What is expected | Reproduce the data exactly as given, except for any images.

Saved data entries
☆ ☆ ☆ ☆ ☆

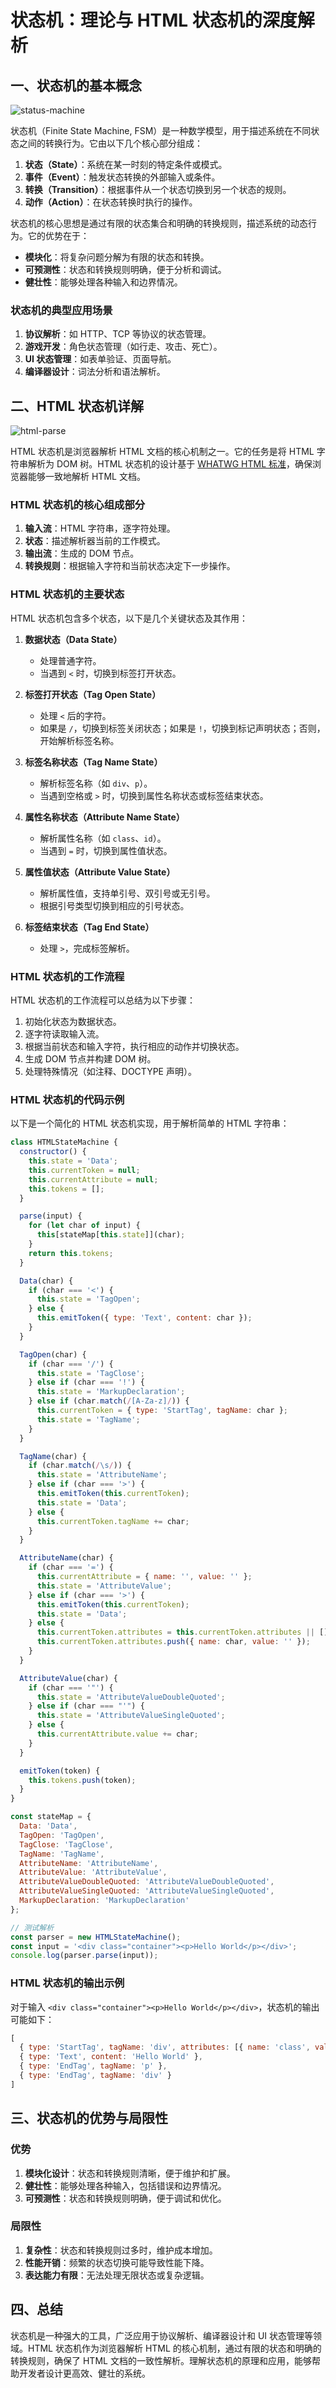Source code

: # 状态机：理论与 HTML 状态机的深度解析

## 一、状态机的基本概念

![status-machine](../../public/teaching/vue/status-machine.png)

状态机（Finite State Machine, FSM）是一种数学模型，用于描述系统在不同状态之间的转换行为。它由以下几个核心部分组成：

1. **状态（State）**：系统在某一时刻的特定条件或模式。
2. **事件（Event）**：触发状态转换的外部输入或条件。
3. **转换（Transition）**：根据事件从一个状态切换到另一个状态的规则。
4. **动作（Action）**：在状态转换时执行的操作。

状态机的核心思想是通过有限的状态集合和明确的转换规则，描述系统的动态行为。它的优势在于：

- **模块化**：将复杂问题分解为有限的状态和转换。
- **可预测性**：状态和转换规则明确，便于分析和调试。
- **健壮性**：能够处理各种输入和边界情况。

### 状态机的典型应用场景

1. **协议解析**：如 HTTP、TCP 等协议的状态管理。
2. **游戏开发**：角色状态管理（如行走、攻击、死亡）。
3. **UI 状态管理**：如表单验证、页面导航。
4. **编译器设计**：词法分析和语法解析。

## 二、HTML 状态机详解

![html-parse](../../public/teaching/vue/html-parse.awebp)

HTML 状态机是浏览器解析 HTML 文档的核心机制之一。它的任务是将 HTML 字符串解析为 DOM 树。HTML 状态机的设计基于 [WHATWG HTML 标准](https://html.spec.whatwg.org/multipage/parsing.html#parsing)，确保浏览器能够一致地解析 HTML 文档。

### HTML 状态机的核心组成部分

1. **输入流**：HTML 字符串，逐字符处理。
2. **状态**：描述解析器当前的工作模式。
3. **输出流**：生成的 DOM 节点。
4. **转换规则**：根据输入字符和当前状态决定下一步操作。

### HTML 状态机的主要状态

HTML 状态机包含多个状态，以下是几个关键状态及其作用：

1. **数据状态（Data State）**
   - 处理普通字符。
   - 当遇到 `<` 时，切换到标签打开状态。

2. **标签打开状态（Tag Open State）**
   - 处理 `<` 后的字符。
   - 如果是 `/`，切换到标签关闭状态；如果是 `!`，切换到标记声明状态；否则，开始解析标签名称。

3. **标签名称状态（Tag Name State）**
   - 解析标签名称（如 `div`、`p`）。
   - 当遇到空格或 `>` 时，切换到属性名称状态或标签结束状态。

4. **属性名称状态（Attribute Name State）**
   - 解析属性名称（如 `class`、`id`）。
   - 当遇到 `=` 时，切换到属性值状态。

5. **属性值状态（Attribute Value State）**
   - 解析属性值，支持单引号、双引号或无引号。
   - 根据引号类型切换到相应的引号状态。

6. **标签结束状态（Tag End State）**
   - 处理 `>`，完成标签解析。

### HTML 状态机的工作流程

HTML 状态机的工作流程可以总结为以下步骤：

1. 初始化状态为数据状态。
2. 逐字符读取输入流。
3. 根据当前状态和输入字符，执行相应的动作并切换状态。
4. 生成 DOM 节点并构建 DOM 树。
5. 处理特殊情况（如注释、DOCTYPE 声明）。

### HTML 状态机的代码示例

以下是一个简化的 HTML 状态机实现，用于解析简单的 HTML 字符串：

```javascript
class HTMLStateMachine {
  constructor() {
    this.state = 'Data';
    this.currentToken = null;
    this.currentAttribute = null;
    this.tokens = [];
  }

  parse(input) {
    for (let char of input) {
      this[stateMap[this.state]](char);
    }
    return this.tokens;
  }

  Data(char) {
    if (char === '<') {
      this.state = 'TagOpen';
    } else {
      this.emitToken({ type: 'Text', content: char });
    }
  }

  TagOpen(char) {
    if (char === '/') {
      this.state = 'TagClose';
    } else if (char === '!') {
      this.state = 'MarkupDeclaration';
    } else if (char.match(/[A-Za-z]/)) {
      this.currentToken = { type: 'StartTag', tagName: char };
      this.state = 'TagName';
    }
  }

  TagName(char) {
    if (char.match(/\s/)) {
      this.state = 'AttributeName';
    } else if (char === '>') {
      this.emitToken(this.currentToken);
      this.state = 'Data';
    } else {
      this.currentToken.tagName += char;
    }
  }

  AttributeName(char) {
    if (char === '=') {
      this.currentAttribute = { name: '', value: '' };
      this.state = 'AttributeValue';
    } else if (char === '>') {
      this.emitToken(this.currentToken);
      this.state = 'Data';
    } else {
      this.currentToken.attributes = this.currentToken.attributes || [];
      this.currentToken.attributes.push({ name: char, value: '' });
    }
  }

  AttributeValue(char) {
    if (char === '"') {
      this.state = 'AttributeValueDoubleQuoted';
    } else if (char === "'") {
      this.state = 'AttributeValueSingleQuoted';
    } else {
      this.currentAttribute.value += char;
    }
  }

  emitToken(token) {
    this.tokens.push(token);
  }
}

const stateMap = {
  Data: 'Data',
  TagOpen: 'TagOpen',
  TagClose: 'TagClose',
  TagName: 'TagName',
  AttributeName: 'AttributeName',
  AttributeValue: 'AttributeValue',
  AttributeValueDoubleQuoted: 'AttributeValueDoubleQuoted',
  AttributeValueSingleQuoted: 'AttributeValueSingleQuoted',
  MarkupDeclaration: 'MarkupDeclaration'
};

// 测试解析
const parser = new HTMLStateMachine();
const input = '<div class="container"><p>Hello World</p></div>';
console.log(parser.parse(input));
```

### HTML 状态机的输出示例

对于输入 `<div class="container"><p>Hello World</p></div>`，状态机的输出可能如下：

```javascript
[
  { type: 'StartTag', tagName: 'div', attributes: [{ name: 'class', value: 'container' }] },
  { type: 'Text', content: 'Hello World' },
  { type: 'EndTag', tagName: 'p' },
  { type: 'EndTag', tagName: 'div' }
]
```

## 三、状态机的优势与局限性

### 优势

1. **模块化设计**：状态和转换规则清晰，便于维护和扩展。
2. **健壮性**：能够处理各种输入，包括错误和边界情况。
3. **可预测性**：状态和转换规则明确，便于调试和优化。

### 局限性

1. **复杂性**：状态和转换规则过多时，维护成本增加。
2. **性能开销**：频繁的状态切换可能导致性能下降。
3. **表达能力有限**：无法处理无限状态或复杂逻辑。

## 四、总结

状态机是一种强大的工具，广泛应用于协议解析、编译器设计和 UI 状态管理等领域。HTML 状态机作为浏览器解析 HTML 的核心机制，通过有限的状态和明确的转换规则，确保了 HTML 文档的一致性解析。理解状态机的原理和应用，能够帮助开发者设计更高效、健壮的系统。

☆ ☆ ☆ ☆ ☆

Written answer |
Source code

: # 状态机：理论与 HTML 状态机的深度解析

## 一、状态机的基本概念

![status-machine](../../public/teaching/vue/status-machine.png)

状态机（Finite State Machine, FSM）是一种数学模型，用于描述系统在不同状态之间的转换行为。它由以下几个核心部分组成：

1. **状态（State）**：系统在某一时刻的特定条件或模式。
2. **事件（Event）**：触发状态转换的外部输入或条件。
3. **转换（Transition）**：根据事件从一个状态切换到另一个状态的规则。
4. **动作（Action）**：在状态转换时执行的操作。

状态机的核心思想是通过有限的状态集合和明确的转换规则，描述系统的动态行为。它的优势在于：

- **模块化**：将复杂问题分解为有限的状态和转换。
- **可预测性**：状态和转换规则明确，便于分析和调试。
- **健壮性**：能够处理各种输入和边界情况。

### 状态机的典型应用场景

1. **协议解析**：如 HTTP、TCP 等协议的状态管理。
2. **游戏开发**：角色状态管理（如行走、攻击、死亡）。
3. **UI 状态管理**：如表单验证、页面导航。
4. **编译器设计**：词法分析和语法解析。

## 二、HTML 状态机详解

![html-parse](../../public/teaching/vue/html-parse.awebp)

HTML 状态机是浏览器解析 HTML 文档的核心机制之一。它的任务是将 HTML 字符串解析为 DOM 树。HTML 状态机的设计基于 [WHATWG HTML 标准](https://html.spec.whatwg.org/multipage/parsing.html#parsing)，确保浏览器能够一致地解析 HTML 文档。

### HTML 状态机的核心组成部分

1. **输入流**：HTML 字符串，逐字符处理。
2. **状态**：描述解析器当前的工作模式。
3. **输出流**：生成的 DOM 节点。
4. **转换规则**：根据输入字符和当前状态决定下一步操作。

### HTML 状态机的主要状态

HTML 状态机包含多个状态，以下是几个关键状态及其作用：

1. **数据状态（Data State）**
   - 处理普通字符。
   - 当遇到 `<` 时，切换到标签打开状态。

2. **标签打开状态（Tag Open State）**
   - 处理 `<` 后的字符。
   - 如果是 `/`，切换到标签关闭状态；如果是 `!`，切换到标记声明状态；否则，开始解析标签名称。

3. **标签名称状态（Tag Name State）**
   - 解析标签名称（如 `div`、`p`）。
   - 当遇到空格或 `>` 时，切换到属性名称状态或标签结束状态。

4. **属性名称状态（Attribute Name State）**
   - 解析属性名称（如 `class`、`id`）。
   - 当遇到 `=` 时，切换到属性值状态。

5. **属性值状态（Attribute Value State）**
   - 解析属性值，支持单引号、双引号或无引号。
   - 根据引号类型切换到相应的引号状态。

6. **标签结束状态（Tag End State）**
   - 处理 `>`，完成标签解析。

### HTML 状态机的工作流程

HTML 状态机的工作流程可以总结为以下步骤：

1. 初始化状态为数据状态。
2. 逐字符读取输入流。
3. 根据当前状态和输入字符，执行相应的动作并切换状态。
4. 生成 DOM 节点并构建 DOM 树。
5. 处理特殊情况（如注释、DOCTYPE 声明）。

### HTML 状态机的代码示例

以下是一个简化的 HTML 状态机实现，用于解析简单的 HTML 字符串：

```javascript
class HTMLStateMachine {
  constructor() {
    this.state = 'Data';
    this.currentToken = null;
    this.currentAttribute = null;
    this.tokens = [];
  }

  parse(input) {
    for (let char of input) {
      this[stateMap[this.state]](char);
    }
    return this.tokens;
  }

  Data(char) {
    if (char === '<') {
      this.state = 'TagOpen';
    } else {
      this.emitToken({ type: 'Text', content: char });
    }
  }

  TagOpen(char) {
    if (char === '/') {
      this.state = 'TagClose';
    } else if (char === '!') {
      this.state = 'MarkupDeclaration';
    } else if (char.match(/[A-Za-z]/)) {
      this.currentToken = { type: 'StartTag', tagName: char };
      this.state = 'TagName';
    }
  }

  TagName(char) {
    if (char.match(/\s/)) {
      this.state = 'AttributeName';
    } else if (char === '>') {
      this.emitToken(this.currentToken);
      this.state = 'Data';
    } else {
      this.currentToken.tagName += char;
    }
  }

  AttributeName(char) {
    if (char === '=') {
      this.currentAttribute = { name: '', value: '' };
      this.state = 'AttributeValue';
    } else if (char === '>') {
      this.emitToken(this.currentToken);
      this.state = 'Data';
    } else {
      this.currentToken.attributes = this.currentToken.attributes || [];
      this.currentToken.attributes.push({ name: char, value: '' });
    }
  }

  AttributeValue(char) {
    if (char === '"') {
      this.state = 'AttributeValueDoubleQuoted';
    } else if (char === "'") {
      this.state = 'AttributeValueSingleQuoted';
    } else {
      this.currentAttribute.value += char;
    }
  }

  emitToken(token) {
    this.tokens.push(token);
  }
}

const stateMap = {
  Data: 'Data',
  TagOpen: 'TagOpen',
  TagClose: 'TagClose',
  TagName: 'TagName',
  AttributeName: 'AttributeName',
  AttributeValue: 'AttributeValue',
  AttributeValueDoubleQuoted: 'AttributeValueDoubleQuoted',
  AttributeValueSingleQuoted: 'AttributeValueSingleQuoted',
  MarkupDeclaration: 'MarkupDeclaration'
};

// 测试解析
const parser = new HTMLStateMachine();
const input = '<div class="container"><p>Hello World</p></div>';
console.log(parser.parse(input));
```

### HTML 状态机的输出示例

对于输入 `<div class="container"><p>Hello World</p></div>`，状态机的输出可能如下：

```javascript
[
  { type: 'StartTag', tagName: 'div', attributes: [{ name: 'class', value: 'container' }] },
  { type: 'Text', content: 'Hello World' },
  { type: 'EndTag', tagName: 'p' },
  { type: 'EndTag', tagName: 'div' }
]
```

## 三、状态机的优势与局限性

### 优势

1. **模块化设计**：状态和转换规则清晰，便于维护和扩展。
2. **健壮性**：能够处理各种输入，包括错误和边界情况。
3. **可预测性**：状态和转换规则明确，便于调试和优化。

### 局限性

1. **复杂性**：状态和转换规则过多时，维护成本增加。
2. **性能开销**：频繁的状态切换可能导致性能下降。
3. **表达能力有限**：无法处理无限状态或复杂逻辑。

## 四、总结

状态机是一种强大的工具，广泛应用于协议解析、编译器设计和 UI 状态管理等领域。HTML 状态机作为浏览器解析 HTML 的核心机制，通过有限的状态和明确的转换规则，确保了 HTML 文档的一致性解析。理解状态机的原理和应用，能够帮助开发者设计更高效、健壮的系统。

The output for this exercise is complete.